From The Boston Globe Magazine, 4/11/2004

It's a debate playing out across Greater Boston: Do trolleys offer a faster, more convenient trip downtown, or are buses, with their ability to maneuver in traffic, the better alternative? The Massachusetts Bay Transportation Authority is talking about restoring the Green Line's Arborway trolley line in Jamaica Plain, which was suspended in 1985 and replaced with bus service. Some neighbors can't wait for the trolley's return; others fear it will cause traffic jams and delay emergency vehicles. We asked two JP neighbors to air their differences: Elizabeth Fixler, owner of the shop Indigena on South Street, wants the trolley service restored, while Paul Schimek, a homeowner who lives around the corner from her shop, envisions a sophisticated bus system instead.
   

FIXLER Restoring the trolley means sustaining small businesses by bringing people in from other areas. The trolley would increase tourism.

SCHIMEK The street is narrow on Centre Street and narrower still on South Street [two streets on which the trolley would run]. There's only room for one lane of traffic in each direction, if there is parking on both sides, and everyone agrees there needs to be parking. That means the trolley has to run in the same lane as everybody else. People are concerned that's going to delay car traffic. Other people are concerned it's not going to help with transit service, either, because the trolley is going to get stuck, with everybody stuck on it. Yes, it can be difficult for buses, too, but the issue is that the trolley has to run on rails - buses can maneuver a certain amount if someone's double-parked or there's an emergency vehicle coming.

FIXLER In 2001, the MBTA hired a group to do information studies. And the product of those information studies was that the trolley would not impact traffic any differently than buses do, and that was a reaffirmation of what came out in 1987.

SCHIMEK What do you consider good transportation?

FIXLER Good transportation meets current needs and future needs. Buses cannot meet our future needs. They can barely meet our current needs capacity-wise, whereas trolleys can. You've got huge, 60-foot buses running now. Capacity is what, 95 on these 60-footers?

SCHIMEK Yeah, there's 55 seats and standing room for 40.

FIXLER But if you go 12 feet more, 72 feet in the trolleys, you'll get about 175 passengers. If I'm standing in the freezing cold in the middle of winter, and a bus goes by because it's full, I'll be very happy if there's more room on a trolley, because I'll be able to get on.

SCHIMEK Say that I increase the frequency of the buses.
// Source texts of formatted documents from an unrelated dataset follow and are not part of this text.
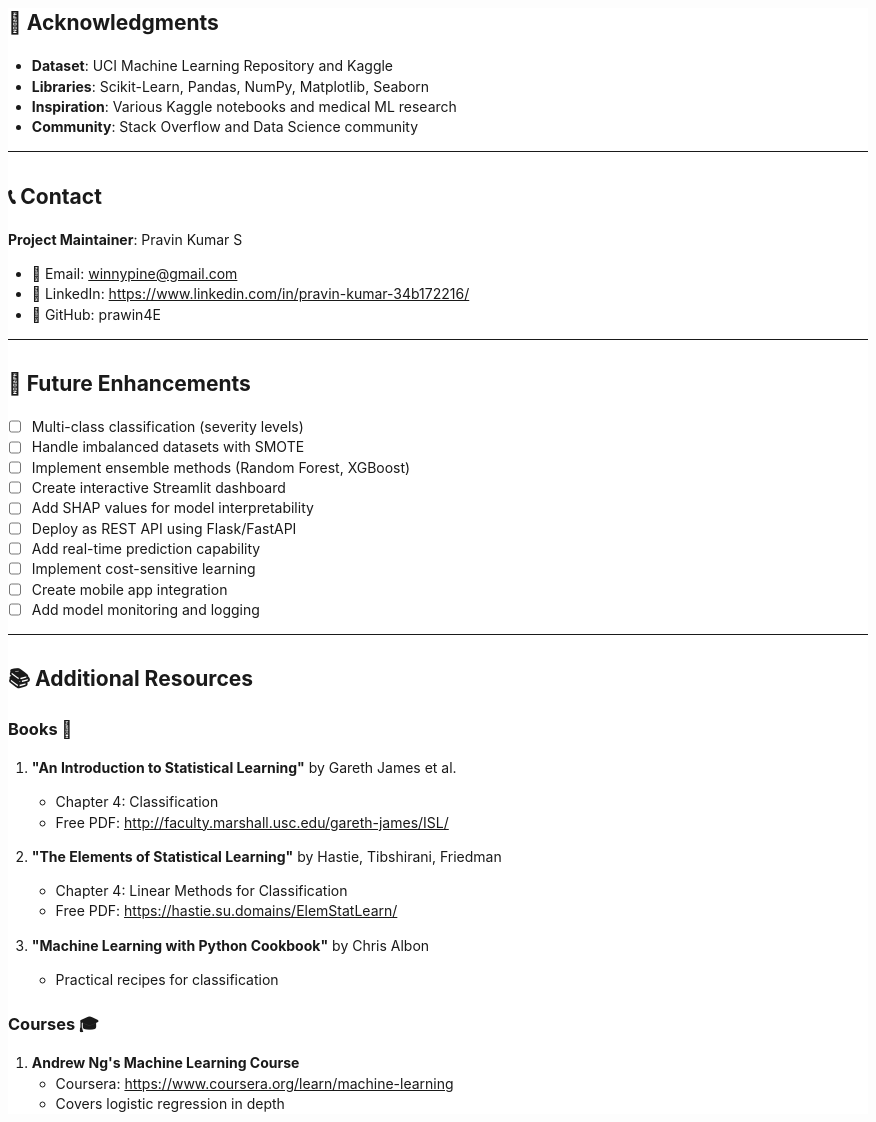 
## 🙏 Acknowledgments

- **Dataset**: UCI Machine Learning Repository and Kaggle
- **Libraries**: Scikit-Learn, Pandas, NumPy, Matplotlib, Seaborn
- **Inspiration**: Various Kaggle notebooks and medical ML research
- **Community**: Stack Overflow and Data Science community

---

## 📞 Contact

**Project Maintainer**: Pravin Kumar S

- 📧 Email: winnypine@gmail.com
- 💼 LinkedIn: https://www.linkedin.com/in/pravin-kumar-34b172216/
- 🐙 GitHub: prawin4E

---

## 🔮 Future Enhancements

- [ ] Multi-class classification (severity levels)
- [ ] Handle imbalanced datasets with SMOTE
- [ ] Implement ensemble methods (Random Forest, XGBoost)
- [ ] Create interactive Streamlit dashboard
- [ ] Add SHAP values for model interpretability
- [ ] Deploy as REST API using Flask/FastAPI
- [ ] Add real-time prediction capability
- [ ] Implement cost-sensitive learning
- [ ] Create mobile app integration
- [ ] Add model monitoring and logging

---

## 📚 Additional Resources

### Books 📖
1. **"An Introduction to Statistical Learning"** by Gareth James et al.
   - Chapter 4: Classification
   - Free PDF: http://faculty.marshall.usc.edu/gareth-james/ISL/

2. **"The Elements of Statistical Learning"** by Hastie, Tibshirani, Friedman
   - Chapter 4: Linear Methods for Classification
   - Free PDF: https://hastie.su.domains/ElemStatLearn/

3. **"Machine Learning with Python Cookbook"** by Chris Albon
   - Practical recipes for classification

### Courses 🎓
1. **Andrew Ng's Machine Learning Course**
   - Coursera: https://www.coursera.org/learn/machine-learning
   - Covers logistic regression in depth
Will I still have a capacity problem?

FIXLER You will. They've started to run the buses at very low intervals of seven minutes. And you really can't go below that, or you may as well tie their bumpers together. Every train line has dramatically increased ridership. Ridership on the bus line has been flat. What is it now?
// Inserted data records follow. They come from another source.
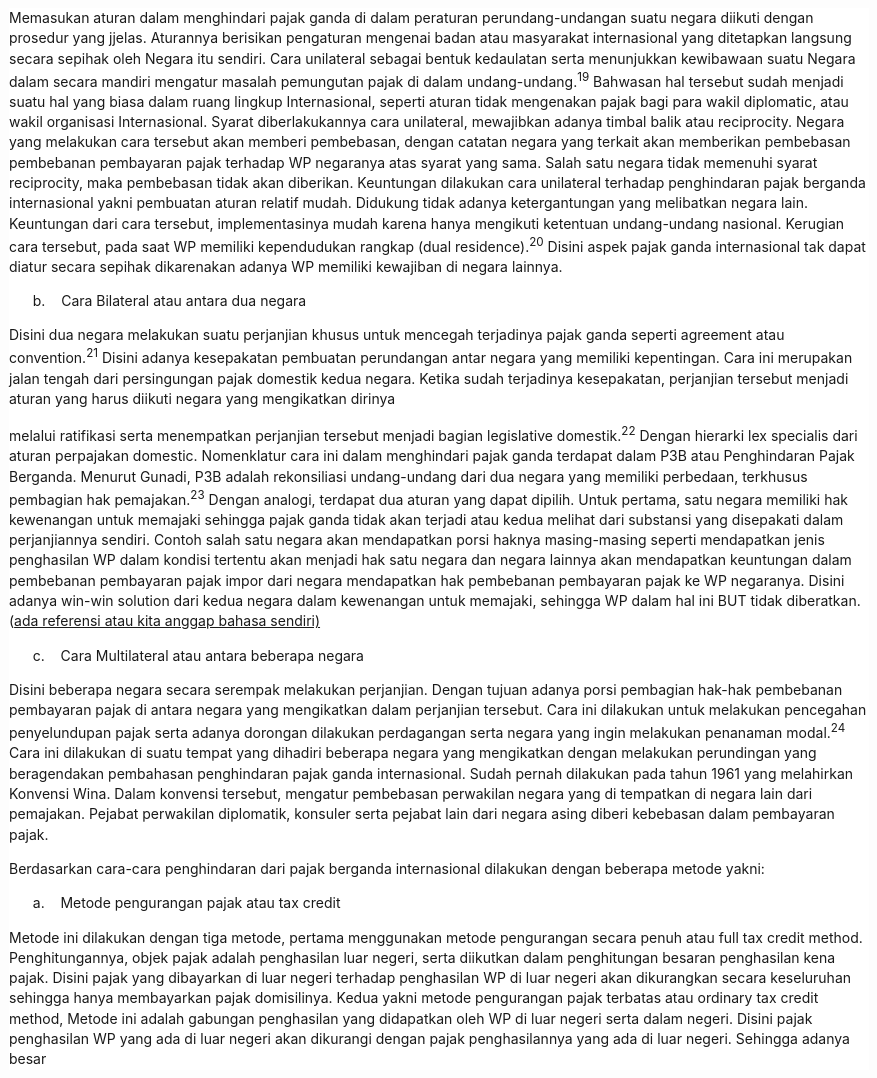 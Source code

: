 <p><span class="font1">Memasukan aturan dalam menghindari pajak ganda di dalam peraturan perundang-undangan suatu negara diikuti dengan prosedur yang jjelas. Aturannya berisikan pengaturan mengenai badan atau masyarakat internasional yang ditetapkan langsung secara sepihak oleh Negara itu sendiri. Cara unilateral sebagai bentuk kedaulatan serta menunjukkan kewibawaan suatu Negara dalam secara mandiri mengatur masalah pemungutan pajak di dalam undang-undang.<sup>19</sup> Bahwasan hal tersebut sudah menjadi suatu hal yang biasa dalam ruang lingkup Internasional, seperti aturan tidak mengenakan pajak bagi para wakil diplomatic, atau wakil organisasi Internasional. Syarat diberlakukannya cara unilateral, mewajibkan adanya timbal balik atau reciprocity. Negara yang melakukan cara tersebut akan memberi pembebasan, dengan catatan negara yang terkait akan memberikan pembebasan pembebanan pembayaran pajak terhadap WP negaranya atas syarat yang sama. Salah satu negara tidak memenuhi syarat reciprocity, maka pembebasan tidak akan diberikan. Keuntungan dilakukan cara unilateral terhadap penghindaran pajak berganda internasional yakni pembuatan aturan relatif mudah. Didukung tidak adanya ketergantungan yang melibatkan negara lain. Keuntungan dari cara tersebut, implementasinya mudah karena hanya mengikuti ketentuan undang-undang nasional. Kerugian cara tersebut, pada saat WP memiliki kependudukan rangkap (dual residence).<sup>20</sup> Disini aspek pajak ganda internasional tak dapat diatur secara sepihak dikarenakan adanya WP memiliki kewajiban di negara lainnya.</span></p>
<ul style="list-style:none;"><li>
<p><span class="font1">b. &nbsp;&nbsp;&nbsp;Cara Bilateral atau antara dua negara</span></p></li></ul>
<p><span class="font1">Disini dua negara melakukan suatu perjanjian khusus untuk mencegah terjadinya pajak ganda seperti agreement atau convention.<sup>21</sup> Disini adanya kesepakatan pembuatan perundangan antar negara yang memiliki kepentingan. Cara ini merupakan jalan tengah dari persingungan pajak domestik kedua negara. Ketika sudah terjadinya kesepakatan, perjanjian tersebut menjadi aturan yang harus diikuti negara yang mengikatkan dirinya</span></p>
<p><span class="font1">melalui ratifikasi serta menempatkan perjanjian tersebut menjadi bagian legislative domestik.<sup>22</sup> Dengan hierarki lex specialis dari aturan perpajakan domestic. Nomenklatur cara ini dalam menghindari pajak ganda terdapat dalam P3B atau Penghindaran Pajak Berganda. Menurut Gunadi, P3B adalah rekonsiliasi undang-undang dari dua negara yang memiliki perbedaan, terkhusus pembagian hak pemajakan.<sup>23</sup> Dengan analogi, terdapat dua aturan yang dapat dipilih. Untuk pertama, satu negara memiliki hak kewenangan untuk memajaki sehingga pajak ganda tidak akan terjadi atau kedua melihat dari substansi yang disepakati dalam perjanjiannya sendiri. Contoh salah satu negara akan mendapatkan porsi haknya masing-masing seperti mendapatkan jenis penghasilan WP dalam kondisi tertentu akan menjadi hak satu negara dan negara lainnya akan mendapatkan keuntungan dalam pembebanan pembayaran pajak impor dari negara mendapatkan hak pembebanan pembayaran pajak ke WP negaranya. Disini adanya win-win solution dari kedua negara dalam kewenangan untuk memajaki, sehingga WP dalam hal ini BUT tidak diberatkan. (</span><span class="font1" style="text-decoration:underline;">ada referensi atau kita anggap bahasa sendiri)</span></p>
<ul style="list-style:none;"><li>
<p><span class="font1">c. &nbsp;&nbsp;&nbsp;Cara Multilateral atau antara beberapa negara</span></p></li></ul>
<p><span class="font1">Disini beberapa negara secara serempak melakukan perjanjian. Dengan tujuan adanya porsi pembagian hak-hak pembebanan pembayaran pajak di antara negara yang mengikatkan dalam perjanjian tersebut. Cara ini dilakukan untuk melakukan pencegahan penyelundupan pajak serta adanya dorongan dilakukan perdagangan serta negara yang ingin melakukan penanaman modal.<sup>24</sup> Cara ini dilakukan di suatu tempat yang dihadiri beberapa negara yang mengikatkan dengan melakukan perundingan yang beragendakan pembahasan penghindaran pajak ganda internasional. Sudah pernah dilakukan pada tahun 1961 yang melahirkan Konvensi Wina. Dalam konvensi tersebut, mengatur pembebasan perwakilan negara yang di tempatkan di negara lain dari pemajakan. Pejabat perwakilan diplomatik, konsuler serta pejabat lain dari negara asing diberi kebebasan dalam pembayaran pajak.</span></p>
<p><span class="font1">Berdasarkan cara-cara penghindaran dari pajak berganda internasional dilakukan dengan beberapa metode yakni:</span></p>
<ul style="list-style:none;"><li>
<p><span class="font1">a. &nbsp;&nbsp;&nbsp;Metode pengurangan pajak atau tax credit</span></p></li></ul>
<p><span class="font1">Metode ini dilakukan dengan tiga metode, pertama menggunakan metode pengurangan secara penuh atau full tax credit method. Penghitungannya, objek pajak adalah penghasilan luar negeri, serta diikutkan dalam penghitungan besaran penghasilan kena pajak. Disini pajak yang dibayarkan di luar negeri terhadap penghasilan WP di luar negeri akan dikurangkan secara keseluruhan sehingga hanya membayarkan pajak domisilinya. Kedua yakni metode pengurangan pajak terbatas atau ordinary tax credit method, Metode ini adalah gabungan penghasilan yang didapatkan oleh WP di luar negeri serta dalam negeri. Disini pajak penghasilan WP yang ada di luar negeri akan dikurangi dengan pajak penghasilannya yang ada di luar negeri. Sehingga adanya besar</span></p>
SCHIMEK We don't know, because the T counts them every five or six years, and the last count was in 1997. It was about 17,000 then.
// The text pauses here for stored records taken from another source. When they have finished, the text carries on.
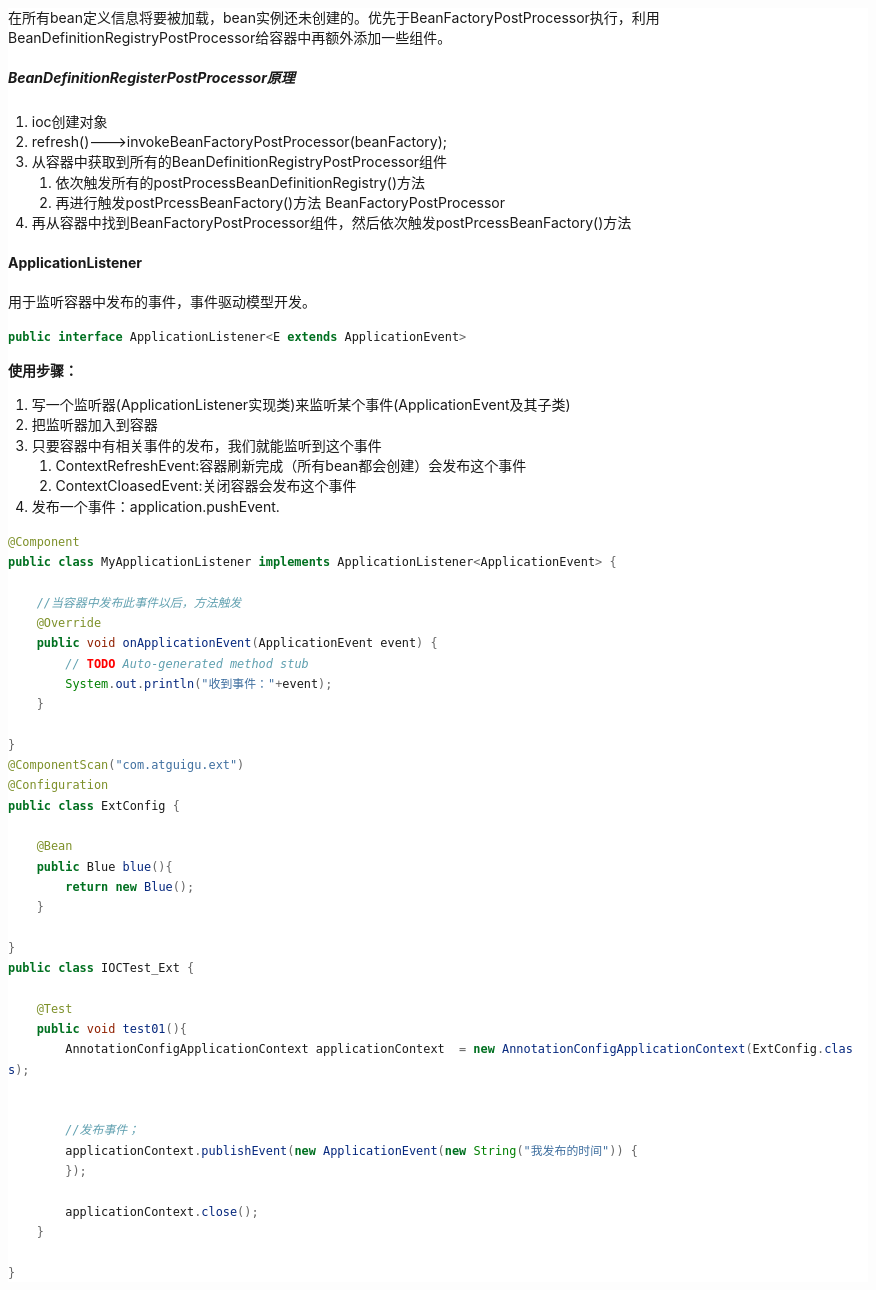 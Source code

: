 在所有bean定义信息将要被加载，bean实例还未创建的。优先于BeanFactoryPostProcessor执行，利用BeanDefinitionRegistryPostProcessor给容器中再额外添加一些组件。

##### BeanDefinitionRegisterPostProcessor原理

1. ioc创建对象
2. refresh()--->invokeBeanFactoryPostProcessor(beanFactory);
3. 从容器中获取到所有的BeanDefinitionRegistryPostProcessor组件
   1. 依次触发所有的postProcessBeanDefinitionRegistry()方法
   2. 再进行触发postPrcessBeanFactory()方法 BeanFactoryPostProcessor
4. 再从容器中找到BeanFactoryPostProcessor组件，然后依次触发postPrcessBeanFactory()方法

#### ApplicationListener

用于监听容器中发布的事件，事件驱动模型开发。

```java
public interface ApplicationListener<E extends ApplicationEvent>
```

**使用步骤：**

1. 写一个监听器(ApplicationListener实现类)来监听某个事件(ApplicationEvent及其子类)
2. 把监听器加入到容器
3. 只要容器中有相关事件的发布，我们就能监听到这个事件
   1. ContextRefreshEvent:容器刷新完成（所有bean都会创建）会发布这个事件
   2. ContextCloasedEvent:关闭容器会发布这个事件
4. 发布一个事件：application.pushEvent.

```java
@Component
public class MyApplicationListener implements ApplicationListener<ApplicationEvent> {

	//当容器中发布此事件以后，方法触发
	@Override
	public void onApplicationEvent(ApplicationEvent event) {
		// TODO Auto-generated method stub
		System.out.println("收到事件："+event);
	}

}
@ComponentScan("com.atguigu.ext")
@Configuration
public class ExtConfig {
	
	@Bean
	public Blue blue(){
		return new Blue();
	}

}
public class IOCTest_Ext {
	
	@Test
	public void test01(){
		AnnotationConfigApplicationContext applicationContext  = new AnnotationConfigApplicationContext(ExtConfig.class);
		
		
		//发布事件；
		applicationContext.publishEvent(new ApplicationEvent(new String("我发布的时间")) {
		});
		
		applicationContext.close();
	}

}
```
FIXLER Well, it was about 19,000 in 1985.

SCHIMEK I've looked carefully at the numbers put forward, too, and they were taken from public documents, but the documents were wrong.

FIXLER And there's zero emissions with trolleys. In this city, where people are dying of asthma, zero emissions is what I want to do for my neighbors.

SCHIMEK When you lobby for expensive projects that are not the best way to reduce emissions, you're taking money away from less-expensive, quality projects [like cleaner-burning diesel buses] that really do reduce emissions.

FIXLER The trolleys have been mandated, the money is in place, we're going forward. You'd have to break the law to do what you want to do.

SCHIMEK Trolley advocates are saying it's already been decided, it was decided years ago, it was included in the litigation of the Central Artery, you can't go back on the commitments. That's wrong.

FIXLER [On the proposed trolley line, unlike on the buses] going inbound requires a fare and coming out aboveground is free. If you have something that's free coming home, a lot of people will take it. As a merchant here for 30-odd years, I remember people stopping at the market here on the way home, and they would get back on the T because it was free. They'd also come across the street and browse in my store.

SCHIMEK And the T couldn't make the bus free on the way back? If we put the effort into planning the buses that we put into planning the trolley, we can have more ridership than we do today. And we have the Orange Line, which will get you downtown in 15 minutes.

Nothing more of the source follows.